What more can I say?

September 15, 2006

The Path to 9/11 (2)

Yes, I actually watched The Path to 9/11, except a chunk in the middle Sunday night. First up, the negatives. I did manage to catch two glaring errors: a couple of times they talked about scrambling F-16s and they showed the same clip of a F-14. I'm sure Lock-Mart would have been happy to provide a clip of a F-16 taking off. And then when they had the Tomahawk missile strike against Afganistan, they showed video of a Harpoon leaving a canister. I suppose the marketing for the land attack capability in the latest version of Harpoon went much better than I realized. Since I worked on Harpoon for a long while, I admit I enjoyed that goof.

Seriously, while I loved the no commercials, the shaky cam started to seriously annoy long before the end. My head isn't that unsteady, so it just comes across as fake. And I about laughed outloud towards the end when after the attacks Condoleeza Rice told Richarde Clarke, "Yes boss, we sure do need a strong white man to run things around here." (Or words to that effect.) Perhaps I'm wrong, but it strikes me that in a meeting with Rice and Cheney in it, Clarke is in fact chopped liver. I think Condi had far more to complain about than Maddy Albright, who came across as tougher than the rest of the Clinton cabinet combined and someone who should be negotiating on behalf of our country. Hell, as peaceful as I am I'd be ready to fix bayonet and charge uphill into machine gun fire if the character in the movie were leading the way.

Could they have found an older looking guy to play Cheney? He's not a bad looking 65 in real life, but in the movies they always have somebody playing him who looks like he hasn't smiled in 40 years and has one foot in the grave.
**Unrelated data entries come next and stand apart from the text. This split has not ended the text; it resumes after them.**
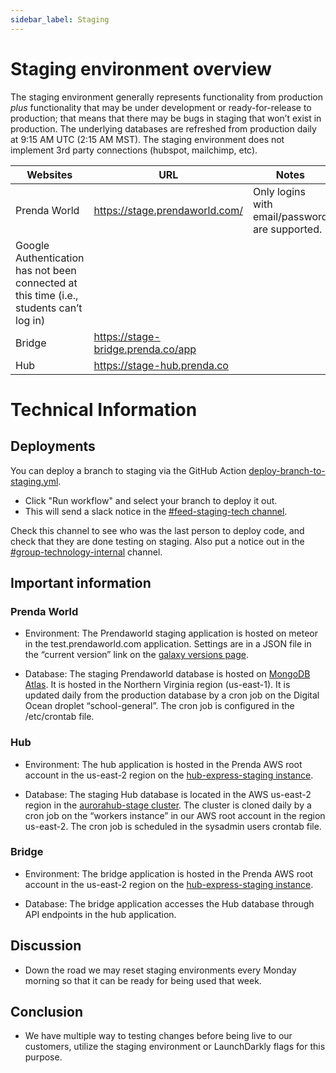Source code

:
 ```yaml
---
sidebar_label: Staging
---
```


# Staging environment overview

The staging environment generally represents functionality from production *plus* functionality that may be under development or ready-for-release to production; that means that there may be bugs in staging that won’t exist in production. The underlying databases are refreshed from production daily at 9:15 AM UTC (2:15 AM MST). The staging environment does not implement 3rd party connections (hubspot, mailchimp, etc).


| Websites     | URL                            | Notes                              |
| ------------ | ------------------------------ | ---------------------------------- |
| Prenda World | https://stage.prendaworld.com/ | Only logins with email/password are supported. 
Google Authentication has not been connected at this time (i.e., students can’t log in)  |
| Bridge       | https://stage-bridge.prenda.co/app |  |
| Hub          | https://stage-hub.prenda.co    |      |
  
  
# Technical Information

## Deployments
  
You can deploy a branch to staging via the GitHub Action [deploy-branch-to-staging.yml](https://github.com/prenda-school/prendaworld/actions/workflows/deploy-branch-to-staging.yml).
  - Click "Run workflow" and select your branch to deploy it out.
  - This will send a slack notice in the [#feed-staging-tech channel](https://prenda.slack.com/archives/C04NHS2280J).
  
Check this channel to see who was the last person to deploy code, and check that they are done testing on staging. Also put a notice out in the [#group-technology-internal](https://prenda.slack.com/archives/C03EG9D0YH5) channel.
  
  
## Important information
  
  
### Prenda World

- Environment: The Prendaworld staging application is hosted on meteor in the test.prendaworld.com application.
Settings are in a JSON file in the “current version” link on the [galaxy versions page](https://galaxy.meteor.com/app/test.prendaworld.com/versions).

- Database: The staging Prendaworld database is hosted on [MongoDB Atlas](https://cloud.mongodb.com/v2/5f0fb9d78f81be4c2e6666b4#/clusters/detail/PrendaWorld-Staging). It is hosted in the Northern Virginia region (us-east-1). It is updated daily from the production database by a cron job on the Digital Ocean droplet “school-general”. The cron job is configured in the /etc/crontab file.

### Hub

- Environment: The hub application is hosted in the Prenda AWS root account in the us-east-2 region on the [hub-express-staging instance](https://us-east-2.console.aws.amazon.com/ec2/home?region=us-east-2#InstanceDetails:instanceId=i-0969131949eca059a).

- Database: The staging Hub database is located in the AWS us-east-2 region in the [aurorahub-stage cluster](https://us-east-2.console.aws.amazon.com/rds/home?region=us-east-2#database:id=aurorahub-stage;is-cluster=true). The cluster is cloned daily by a cron job on the “workers instance” in our AWS root account in the region us-east-2. The cron job is scheduled in the sysadmin users crontab file.

### Bridge

- Environment: The bridge application is hosted in the Prenda AWS root account in the us-east-2 region on the [hub-express-staging instance](https://us-east-2.console.aws.amazon.com/ec2/home?region=us-east-2#InstanceDetails:instanceId=i-0969131949eca059a).

- Database: The bridge application accesses the Hub database through API endpoints in the hub application.

  
  

## Discussion

- Down the road we may reset staging environments every Monday morning so that it can be ready for being used that week.

  
  

## Conclusion

- We have multiple way to testing changes before being live to our customers, utilize the staging environment or LaunchDarkly flags for this purpose.

  
  

<!-- ## References -->


<!--
  ,=====================.
  | Prenda Staging - 42/|
  |.-------------------.|
  ||[ _ o     . .  _ ]_||
  |`-------------------'|
  ||                   ||
  |`-------------------'|
  ||                   ||
  |`-------------------'|
  ||                   ||
  |`-----------------_-'|
  ||[=========]| o  (@) |
  |`---------=='/u\ --- |
  |------_--------------|
  | (/) (_)           []|
  |---==--==----------==|
  |||||||||||||||||||||||
  |||||||||||||||||||||||
  |||||||||||||||||||||||
  |||||||||||||||||||||||
  |||||||||||||||||||||||
  |||||||||||||||||||||||
  |||||||||||||||||||||||
  |||||||||||||||||||||||
  |||||||||||||||||||||||
  |||||||||||||||||dxm|||
  |||||||||||||||||||||||
  |=====================|
 .'                     `.
"""""""""""""""""""""""""""
-->
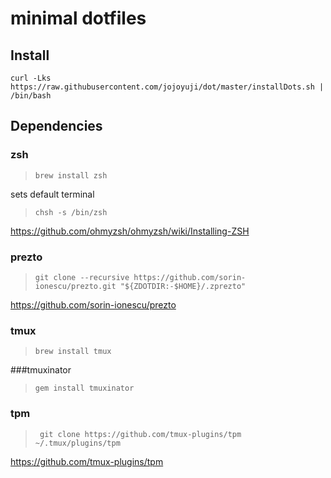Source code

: # minimal dotfiles

## Install
```
curl -Lks https://raw.githubusercontent.com/jojoyuji/dot/master/installDots.sh | /bin/bash
```

## Dependencies

### zsh 

>  ```brew install zsh```

sets default terminal
> ``` chsh -s /bin/zsh ```

https://github.com/ohmyzsh/ohmyzsh/wiki/Installing-ZSH

### prezto

> ```git clone --recursive https://github.com/sorin-ionescu/prezto.git "${ZDOTDIR:-$HOME}/.zprezto"```

https://github.com/sorin-ionescu/prezto

### tmux

>  ```brew install tmux```

###tmuxinator

> ```gem install tmuxinator```

### tpm 

>  ``` git clone https://github.com/tmux-plugins/tpm ~/.tmux/plugins/tpm```

https://github.com/tmux-plugins/tpm

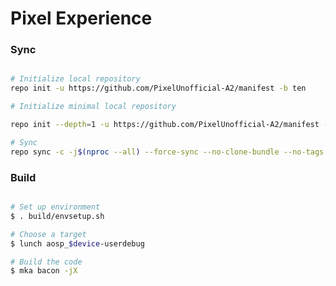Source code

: # Pixel Experience #

### Sync ###

```bash

# Initialize local repository
repo init -u https://github.com/PixelUnofficial-A2/manifest -b ten

# Initialize minimal local repository

repo init --depth=1 -u https://github.com/PixelUnofficial-A2/manifest -b ten

# Sync
repo sync -c -j$(nproc --all) --force-sync --no-clone-bundle --no-tags
```

### Build ###

```bash

# Set up environment
$ . build/envsetup.sh

# Choose a target
$ lunch aosp_$device-userdebug

# Build the code
$ mka bacon -jX
```


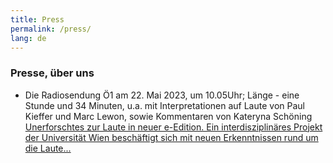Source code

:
 ```yaml
---
title: Press
permalink: /press/
lang: de
---
```


### Presse, über uns

- Die Radiosendung Ö1 am 22. Mai 2023, um 10.05Uhr; Länge - eine Stunde und 34 Minuten, u.a. mit Interpretationen auf Laute von Paul Kieffer und Marc Lewon, sowie Kommentaren von Kateryna Schöning   
[Unerforschtes zur Laute in neuer e-Edition. Ein interdisziplinäres Projekt der Universität Wien beschäftigt sich mit neuen Erkenntnissen rund um die Laute...](https://oe1.orf.at/programm/20230522/719780/Unerforschtes-zur-Laute-in-neuer-e-Edition)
Here's the real problem with the movie, and any such look back - there are nothing but connected dots. The movie spans 8 years in 3 hours, and only included are the events that matter. So when watching the movie, of course its all so obvious. But in real life, there is all kinds of stuff going on, and separating signal from noise is very hard.
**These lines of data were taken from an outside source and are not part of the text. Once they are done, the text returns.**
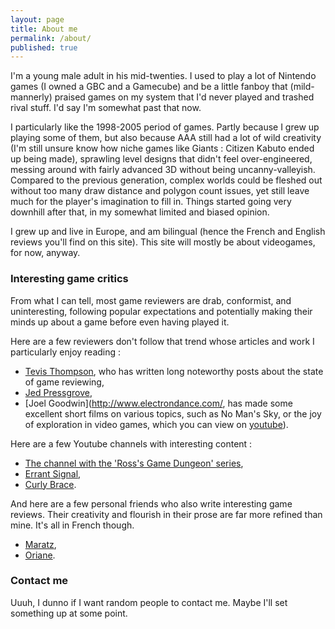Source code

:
 ```yaml
---
layout: page
title: About me
permalink: /about/
published: true
---
```


I'm a young male adult in his mid-twenties. I used to play a lot of Nintendo games (I owned a GBC and a Gamecube) and be a little fanboy that (mild-mannerly) praised games on my system that I'd never played and trashed rival stuff. I'd say I'm somewhat past that now. 

I particularly like the 1998-2005 period of games. Partly because I grew up playing some of them, but also because AAA still had a lot of wild creativity (I'm still unsure know how niche games like Giants : Citizen Kabuto ended up being made), sprawling level designs that didn't feel over-engineered, messing around with fairly advanced 3D without being uncanny-valleyish. Compared to the previous generation, complex worlds could be fleshed out without too many draw distance and polygon count issues, yet still leave much for the player's imagination to fill in. Things started going very downhill after that, in my somewhat limited and biased opinion.

I grew up and live in Europe, and am bilingual (hence the French and English reviews you'll find on this site). This site will mostly be about videogames, for now, anyway.

### Interesting game critics

From what I can tell, most game reviewers are drab, conformist, and uninteresting, following popular expectations and potentially making their minds up about a game before even having played it. 

Here are a few reviewers don't follow that trend whose articles and work I particularly enjoy reading :

- [Tevis Thompson](http://tevisthompson.com/), who has written long noteworthy posts about the state of game reviewing,
- [Jed Pressgrove](https://gamebias.wordpress.com/),
- [Joel Goodwin](http://www.electrondance.com/, has made some excellent short films on various topics, such as No Man's Sky, or the joy of exploration in video games, which you can view on [youtube](https://www.youtube.com/user/TheHarbourMaster)).

Here are a few Youtube channels with interesting content :
- [The channel with the 'Ross's Game Dungeon' series](https://www.youtube.com/user/chilledsanity),
- [Errant Signal](https://www.youtube.com/user/Campster),
- [Curly Brace](https://www.youtube.com/channel/UCRcLI-JPNerzN4fiqZlbIlw).

And here are a few personal friends who also write interesting game reviews. Their creativity and flourish in their prose are far more refined than mine. It's all in French though.
- [Maratz](https://nicolasmoisson.fr/index),
- [Oriane](https://oriane.ink).

### Contact me

Uuuh, I dunno if I want random people to contact me. Maybe I'll set something up at some point.
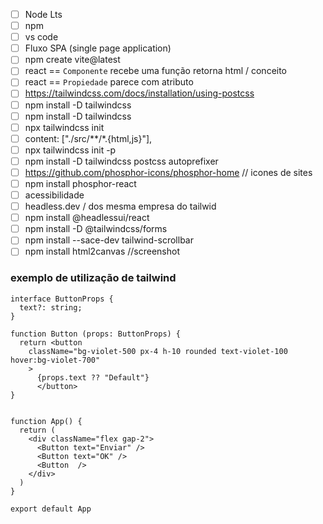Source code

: - [ ] Node Lts
- [ ] npm
- [ ] vs code
- [ ] Fluxo SPA (single page application)
- [ ] npm create vite@latest
- [ ] react == `Componente` recebe uma função retorna html / conceito
- [ ] react == `Propiedade` parece com atributo
- [ ] https://tailwindcss.com/docs/installation/using-postcss
- [ ] npm install -D tailwindcss
- [ ] npm install -D tailwindcss
- [ ] npx tailwindcss init
- [ ] content: ["./src/**/*.{html,js}"],
- [ ] npx tailwindcss init -p
- [ ] npm install -D tailwindcss postcss autoprefixer
- [ ] https://github.com/phosphor-icons/phosphor-home // icones de sites
- [ ] npm install phosphor-react
- [ ] acessibilidade
- [ ] headless.dev / dos mesma empresa do tailwid
- [ ] npm install @headlessui/react
- [ ] npm install -D @tailwindcss/forms
- [ ] npm install --sace-dev tailwind-scrollbar
- [ ] npm install html2canvas //screenshot
### exemplo de utilização de tailwind
```
interface ButtonProps {
  text?: string;
}

function Button (props: ButtonProps) {
  return <button
    className="bg-violet-500 px-4 h-10 rounded text-violet-100 hover:bg-violet-700"
    >
      {props.text ?? "Default"}
      </button>
}


function App() {
  return (
    <div className="flex gap-2">
      <Button text="Enviar" />
      <Button text="OK" />
      <Button  />
    </div>
  )
}

export default App
```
The fault for 9/11 lies squarely with al-Qaida, and neither the Clinton or Bush administrations. Yes, had some things been done differently, we might have been able to sniff out and stop the plot. So rather than looking back to point fingers, we should be looking back to figure out what are the things we can do better. And that just isn't happening.

Posted by Kevin Murphy at 11:42 AM | Comments (2) | Current Events

September 8, 2006

The Path to 9/11

It's getting ugly out there. Real Ugly. All that dispicable letter from the Democatic Senators needs is Luigi Vercotti's signature "Things break, Colonel."

I'm sorry if the people who brought us It's the Ecomony, Stupid!" don't like a reasonably accurate (hey, it's TV, it will never be entirely accurate) examination of the past, but so be it. I'm looking forward to the original work, but fully expect ABC to cave.

Just check out Libertas, which has been on top of this story like Tom Maguire on the big Plame-out.

I'm trying hard not to get a case of Leftist Derangment Syndrome, but it gets harder with every provocation.

Posted by Kevin Murphy at 11:44 AM | Comments (1) | Current Events

August 21, 2006

Free Spirit or Cold Blooded Killer?

Michael Lee Shaver, Jr. has been charged with at keast one murder after confessing to seven. He made a living off robbing and killing drug dealers. I'm going to skip right over the grisly part of how he hid the evidence, and to right to what his neighbors had to say:

Neighbors on Southfork Drive said Shaver never fit in with other residents of the rural subdivision, where homes are built on three- to five-acre wooded lots.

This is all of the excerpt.